14. In the case of Cannon India Pvt. Ltd. (supra) this Court has held that where there is no factual dispute, the writ petition without relegating the petitioner to the alternative remedy under the Act can be disposed of.

15. In the case of Shahnaz Ayurvedics (supra), this Court after preferring various decisions of the Apex Court has held as follows:

11. Thus, the law can be summarized that rule of exclusion of the writ jurisdiction is not a law. Discretion should be exercised by the writ Court considering the facts and circumstances involved in each case. But where there has been violation of the principle of natural justice or failure of any rule of fundamental procedure or Tribunal places erroneous interpretation on the statutory provision, or exceeds its jurisdiction, writ petition can be entertained, even if the Statute provides for appeal/revision.

16. In the case of Barco Electronic Systems (Pvt.) Ltd. (supra), this Court has held that it is well settled that where the controversy is likely to be of a recurring nature and it does not involve disputed questions of fact it should be decided by the High Court instead of relegating the petitioner to his alternative remedy of appeal.

17. In the case of Whirlpool Corporation (supra), the Apex Court has held as follows:

15. Under Article 226 of the Constitution, the High Court, having regard to the facts of the case, has a discretion to entertain or not to entertain a writ petition. But the High Court has imposed upon itself certain restrictions one of which is that if an effective and efficacious remedy is available, the High Court would not normally exercise its jurisdiction.
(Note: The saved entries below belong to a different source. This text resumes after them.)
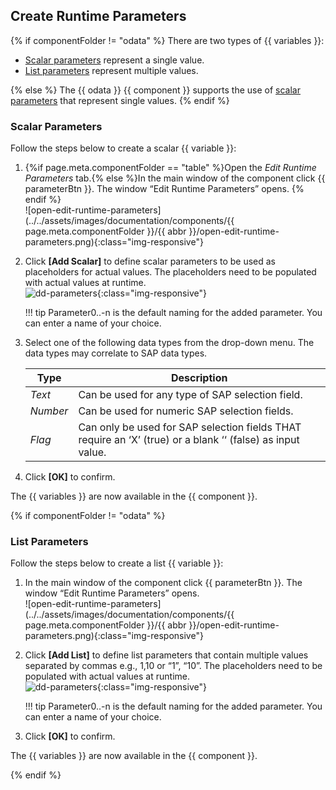 
## Create Runtime Parameters 

{% if componentFolder != "odata" %}	
There are two types of {{ variables }}:
- [Scalar parameters](#scalar-parameters) represent a single value.
- [List parameters](#list-parameters) represent multiple values. 

{% else %}
The {{ odata }} {{ component }} supports the use of [scalar parameters](#scalar-parameters) that represent single values.
{% endif %}

### Scalar Parameters
	
Follow the steps below to create a scalar {{ variable }}:
	
1. {%if page.meta.componentFolder == "table" %}Open the *Edit Runtime Parameters* tab.{% else %}In the main window of the component click {{ parameterBtn }}. The window “Edit Runtime Parameters” opens. {% endif %}<br>
![open-edit-runtime-parameters](../../assets/images/documentation/components/{{ page.meta.componentFolder }}/{{ abbr }}/open-edit-runtime-parameters.png){:class="img-responsive"}
2. Click **[Add Scalar]** to define scalar parameters to be used as placeholders for actual values.
The placeholders need to be populated with actual values at runtime.<br>
![dd-parameters](../../assets/images/documentation/components/runtime-parameters/edit-runtime-parameters.png){:class="img-responsive"}
	
	!!! tip
		Parameter0..-n is the default naming for the added parameter. You can enter a name of your choice.
		
3. Select one of the following data types from the drop-down menu.
The data types may correlate to SAP data types.

	| Type | Description |
	|--------|-------------|
	| *Text* | Can be used for any type of SAP selection field. |
	| *Number* | Can be used for numeric SAP selection fields. |
	| *Flag* | Can only be used for SAP selection fields THAT require an ‘X’ (true) or a blank ‘‘ (false) as input value. |

4. Click **[OK]** to confirm.

The {{ variables }} are now available in the {{ component }}.

{% if componentFolder != "odata" %}	

### List Parameters
	
Follow the steps below to create a list {{ variable }}:
	
1. In the main window of the component click {{ parameterBtn }}. 
The window “Edit Runtime Parameters” opens.<br>
![open-edit-runtime-parameters](../../assets/images/documentation/components/{{ page.meta.componentFolder }}/{{ abbr }}/open-edit-runtime-parameters.png){:class="img-responsive"}
2. Click **[Add List]** to define list parameters that contain multiple values separated by commas e.g., 1,10 or “1”, “10”.
The placeholders need to be populated with actual values at runtime. <br>
![dd-parameters](../../assets/images/documentation/components/runtime-parameters/edit-runtime-parameters-list.png){:class="img-responsive"}
	
	!!! tip
		Parameter0..-n is the default naming for the added parameter. You can enter a name of your choice.
		
3. Click **[OK]** to confirm.

The {{ variables }} are now available in the {{ component }}.

{% endif %}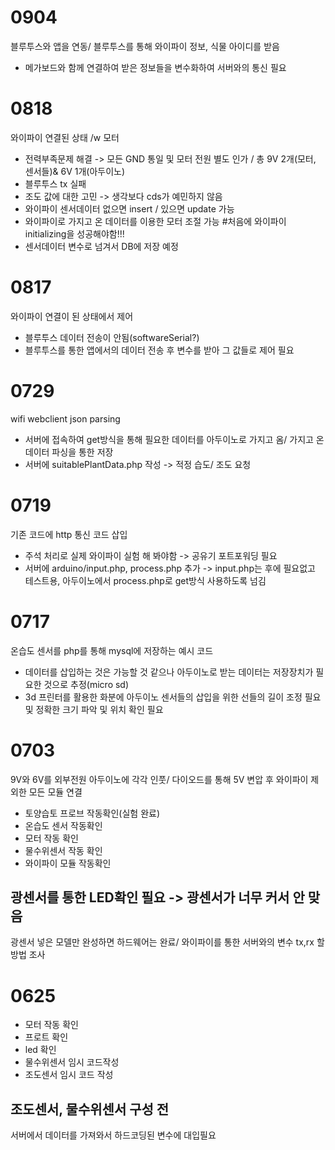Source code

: # 0904
블루투스와 앱을 연동/ 블루투스를 통해 와이파이 정보, 식물 아이디를 받음
- 메가보드와 함께 연결하여 받은 정보들을 변수화하여 서버와의 통신 필요

# 0818
와이파이 연결된 상태 /w 모터
- 전력부족문제 해결 -> 모든 GND 통일 및 모터 전원 별도 인가 / 총 9V 2개(모터, 센서들)& 6V 1개(아두이노)
- 블루투스 tx 실패
- 조도 값에 대한 고민 -> 생각보다 cds가 예민하지 않음
- 와이파이 센서데이터 없으면 insert / 있으면 update 가능
- 와이파이로 가지고 온 데이터를 이용한 모터 조절 가능 #처음에 와이파이 initializing을 성공해야함!!! 
- 센서데이터 변수로 넘겨서 DB에 저장 예정

# 0817
와이파이 연결이 된 상태에서 제어
- 블루투스 데이터 전송이 안됨(softwareSerial?)
- 블루투스를 통한 앱에서의 데이터 전송 후 변수를 받아 그 값들로 제어 필요

# 0729
wifi webclient json parsing
- 서버에 접속하여 get방식을 통해 필요한 데이터를 아두이노로 가지고 옴/ 가지고 온 데이터 파싱을 통한 저장
- 서버에 suitablePlantData.php 작성 -> 적정 습도/ 조도 요청

# 0719
기존 코드에 http 통신 코드 삽입
- 주석 처리로 실제 와이파이 실험 해 봐야함 -> 공유기 포트포워딩 필요
- 서버에 arduino/input.php, process.php 추가 -> input.php는 후에 필요없고 테스트용, 아두이노에서 process.php로 get방식 사용하도록 넘김

# 0717
온습도 센서를 php를 통해 mysql에 저장하는 예시 코드
- 데이터를 삽입하는 것은 가능할 것 같으나 아두이노로 받는 데이터는 저장장치가 필요한 것으로 추정(micro sd)
- 3d 프린터를 활용한 화분에 아두이노 센서들의 삽입을 위한 선들의 길이 조정 필요 및 정확한 크기 파악 및 위치 확인 필요

# 0703
9V와 6V를 외부전원 아두이노에 각각 인풋/ 다이오드를 통해 5V 변압 후 와이파이 제외한 모든 모듈 연결
- 토양습토 프로브 작동확인(실험 완료)
- 온습도 센서 작동확인
- 모터 작동 확인
- 물수위센서 작동 확인
- 와이파이 모듈 작동확인
## 광센서를 통한 LED확인 필요 -> 광센서가 너무 커서 안 맞음
광센서 넣은 모델만 완성하면 하드웨어는 완료/ 와이파이를 통한 서버와의 변수 tx,rx 할 방법 조사

# 0625
- 모터 작동 확인
- 프로트 확인
- led 확인
- 물수위센서 임시 코드작성
- 조도센서 임시 코드 작성
## 조도센서, 물수위센서 구성 전
서버에서 데이터를 가져와서 하드코딩된 변수에 대입필요


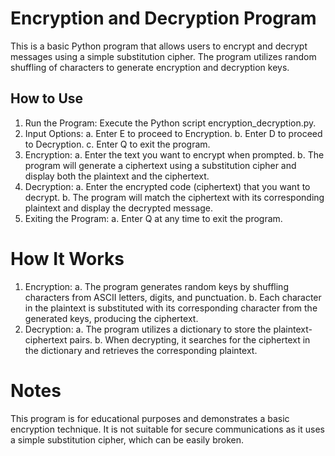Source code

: # Encryption and Decryption Program
This is a basic Python program that allows users to encrypt and decrypt messages using a simple substitution cipher. The program utilizes random shuffling of characters to generate encryption and decryption keys.

## How to Use
1. Run the Program: Execute the Python script encryption_decryption.py.
2. Input Options:
a. Enter E to proceed to Encryption.
b. Enter D to proceed to Decryption.
c. Enter Q to exit the program.
3. Encryption:
a. Enter the text you want to encrypt when prompted.
b. The program will generate a ciphertext using a substitution cipher and display both the plaintext and the ciphertext.
4. Decryption:
a. Enter the encrypted code (ciphertext) that you want to decrypt.
b. The program will match the ciphertext with its corresponding plaintext and display the decrypted message.
5. Exiting the Program:
a. Enter Q at any time to exit the program.
# How It Works
1. Encryption:
a. The program generates random keys by shuffling characters from ASCII letters, digits, and punctuation.
b. Each character in the plaintext is substituted with its corresponding character from the generated keys, producing the ciphertext.
2. Decryption:
a. The program utilizes a dictionary to store the plaintext-ciphertext pairs.
b. When decrypting, it searches for the ciphertext in the dictionary and retrieves the corresponding plaintext.
# Notes
This program is for educational purposes and demonstrates a basic encryption technique.
It is not suitable for secure communications as it uses a simple substitution cipher, which can be easily broken.
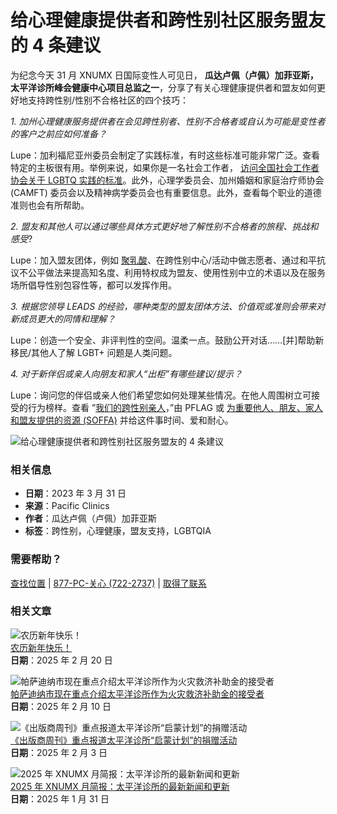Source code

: # 给心理健康提供者和跨性别社区服务盟友的 4 条建议

为纪念今天 31 月 XNUMX 日国际变性人可见日， **瓜达卢佩（卢佩）加菲亚斯，太平洋诊所峰会健康中心项目总监之一**，分享了有关心理健康提供者和盟友如何更好地支持跨性别/性别不合格社区的四个技巧：

_1\. 加州心理健康服务提供者在会见跨性别者、性别不合格者或自认为可能是变性者的客户之前应如何准备？_

Lupe：加利福尼亚州委员会制定了实践标准，有时这些标准可能非常广泛。查看特定的主板很有用。举例来说，如果你是一名社会工作者， [访问全国社会工作者协会关于 LGBTQ 实践的标准](https://www.socialworkers.org/Practice/LGBTQIA/Sexual-Orientation-and-Gender-Diversity)。此外，心理学委员会、加州婚姻和家庭治疗师协会 (CAMFT) 委员会以及精神病学委员会也有重要信息。此外，查看每个职业的道德准则也会有所帮助。

_2\. 盟友和其他人可以通过哪些具体方式更好地了解性别不合格者的旅程、挑战和感受_?

Lupe：加入盟友团体，例如 [聚乳酸](https://pflag.org/)、在跨性别中心/活动中做志愿者、通过和平抗议不公平做法来提高知名度、利用特权成为盟友、使用性别中立的术语以及在服务场所倡导性别包容性等，都可以发挥作用。

_3\. 根据您领导 LEADS 的经验，哪种类型的盟友团体方法、价值观或准则会带来对新成员更大的同情和理解？_

Lupe：创造一个安全、非评判性的空间。温柔一点。鼓励公开对话……\[并\]帮助新移民/其他人了解 LGBT+ 问题是人类问题。

_4\. 对于新伴侣或亲人向朋友和家人“出柜”有哪些建议/提示？_

Lupe：询问您的伴侣或亲人他们希望您如何处理某些情况。在他人周围树立可接受的行为榜样。查看 ”[我们的跨性别亲人](https://pflag.org/resource/our-trans-loved-ones/)，”由 PFLAG 或 [为重要他人、朋友、家人和盟友提供的资源 (SOFFA)](https://www.transgenderpartners.com/resource-for-partners-2) 并给这件事时间、爱和耐心。

![给心理健康提供者和跨性别社区服务盟友的 4 条建议](https://www.pacificclinics.org/wp-content/uploads/2023/03/trans-day-scaled-1.jpg)

### 相关信息

- **日期**：2023 年 3 月 31 日
- **来源**：Pacific Clinics
- **作者**：瓜达卢佩（卢佩）加菲亚斯
- **标签**：跨性别，心理健康，盟友支持，LGBTQIA

### 需要帮助？

[查找位置](https://www.pacificclinics.org/zh-CN/%E5%9C%B0%E7%82%B9/) | [877-PC-关心 (722-2737)](tel:877-722-2737) | [取得了联系](https://www.pacificclinics.org/zh-CN/%E8%81%94%E7%B3%BB%E6%88%91%E4%BB%AC/) 

### 相关文章

![农历新年快乐！](https://www.pacificclinics.org/wp-content/uploads/2025/02/25-LNY-ExtBlog-1920x1080px.png)  
[农历新年快乐！](https://www.pacificclinics.org/zh-CN/%E6%96%B0%E9%97%BB/%E5%86%9C%E5%8E%86%E6%96%B0%E5%B9%B4%E5%BF%AB%E4%B9%90/)  
**日期**：2025 年 2 月 20 日

![帕萨迪纳市现在重点介绍太平洋诊所作为火灾救济补助金的接受者](https://www.pacificclinics.org/wp-content/uploads/2025/02/pasadena-now.jpg)  
[帕萨迪纳市现在重点介绍太平洋诊所作为火灾救济补助金的接受者](https://www.pacificclinics.org/zh-CN/%E6%96%B0%E9%97%BB/%E5%B8%95%E8%90%A8%E8%BF%AA%E7%BA%B3%E7%8E%B0%E5%9C%A8%E9%87%8D%E7%82%B9%E4%BB%8B%E7%BB%8D%E5%A4%AA%E5%B9%B3%E6%B4%8B%E8%AF%8A%E6%89%80%E4%BD%9C%E4%B8%BA%E6%B6%88%E9%98%B2%E6%95%91%E6%B5%8E%E8%A1%A5%E5%8A%A9%E9%87%8C%E6%8E%A5%E5%8F%97%E8%80%85/)  
**日期**：2025 年 2 月 10 日

![《出版商周刊》重点报道太平洋诊所“启蒙计划”的捐赠活动](https://www.pacificclinics.org/wp-content/uploads/2025/02/pubweekly-1920x1080-1.png)  
[《出版商周刊》重点报道太平洋诊所“启蒙计划”的捐赠活动](https://www.pacificclinics.org/zh-CN/%E6%96%B0%E9%97%BB/%E5%87%BA%E7%89%88%E5%95%86%E5%91%A8%E5%88%8A%E9%87%8D%E7%82%B9%E6%8A%A5%E9%81%93%E5%A4%AA%E5%B9%B3%E6%B4%8B%E8%AF%8A%E6%89%80%E5%90%AF%E5%8A%A8%E8%AE%A1%E5%88%92%E7%9A%84%E6%8D%90%E8%B5%A0%E6%B4%BB%E5%8A%A8/)  
**日期**：2025 年 2 月 3 日

![2025 年 XNUMX 月简报：太平洋诊所的最新新闻和更新](https://www.pacificclinics.org/wp-content/uploads/2025/01/Pacific-Clinics-Ext-Newsletter-November-2023-1920x1080-1.png)  
[2025 年 XNUMX 月简报：太平洋诊所的最新新闻和更新](https://myemail.constantcontact.com/Latest-News---Updates-from-Pacific-Clinics.html?soid=1104332901945&aid=mXj2pRfH1fc)  
**日期**：2025 年 1 月 31 日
But the alternative remedy has been consistently held by this Court not to operate as a bar in at least three contingencies, namely, where the writ petition has been filed for the enforcement of any of the Fundamental Rights or where there has been a violation of the principle of natural justice or where the order or proceedings are wholly without jurisdiction or the vires of an Act is challenged....

18. In the case of Titaghur Paper Mills Co. Ltd. (supra), the Apex Court has held as follows:

8 We are dealing with a case in which the entrustment of power to assess is not in dispute, and the authority within the limits of his power is a Tribunal of exclusive jurisdiction. The challenge is only to the regularity of the proceedings before the learned Sales Tax Officer as also his authority to treat the gross turnover returned by the petitioners to be the taxable turnover. Investment of authority to tax involves authority to tax transactions which in exercise of his authority the Taxing Officer regards as taxable, and not merely authority to tax only those transactions which are, on a true view of the facts and the law, taxable.

19. It has further held as follows:

11. Under the scheme of the Act, there is a hierarchy of authorities before which the petitioners can get adequate redress against the wrongful acts complained of. The petitioners have the right to prefer an appeal before the prescribed authority under Sub-section (1) of Section 23 of the Act. If the petitioners are dissatisfied with the decision in tie appeal, they can prefer a further appeal to the Tribunal under Sub-section (3) of Section 23 of the Act, and then ask for a case to be stated upon a question of law for the opinion of the High Court under Section 24 of the Act. The Act provides for a complete machinery to challenge an order of assessment, and the impugned orders of assessment can only be challenged by the mode prescribed by the Act and not b a petition under Article 226 of the Constitution. It is now veil recognised that where a right or liability is created by a statute which gives a special remedy for enforcing it, the remedy provided by that statute only must be availed of. This rule was stated with great clarity by Willes, J. in Wolverhampton New Water Works Co. v. Hawkesford (1859) 6 CBNS 336 at p.356 in the following passage:
There are three classes of cases in which a liability may be established founded upon statute.****** But there is a third class, viz., where a liability not existing at common law is created by a statute which at he same time gives special and particular remedy for enforcing it***********the remedy provided by he statute must be followed, and it is not competent to the party to pursue the course applicable to case of the second class. The form given by the statute must be adopted and adhered to.
The rule laid down in this passage was approved by the House of Lords in Neville v. London Express Newspaper Ltd. 1919 AC 368 and has been reaffirmed by the Privy Council in Attorney General of Trinidad and Tobago v. Gordon Grant and Co. 1935 AC 532 and Secretary of State v. Mask and Co. AIR 1940 PC 105. It has also be held to be equally applicable to enforcement of rights, and has been followed by this Court throughout. The high Court was therefore justified in dismissing the writ petitions in limine.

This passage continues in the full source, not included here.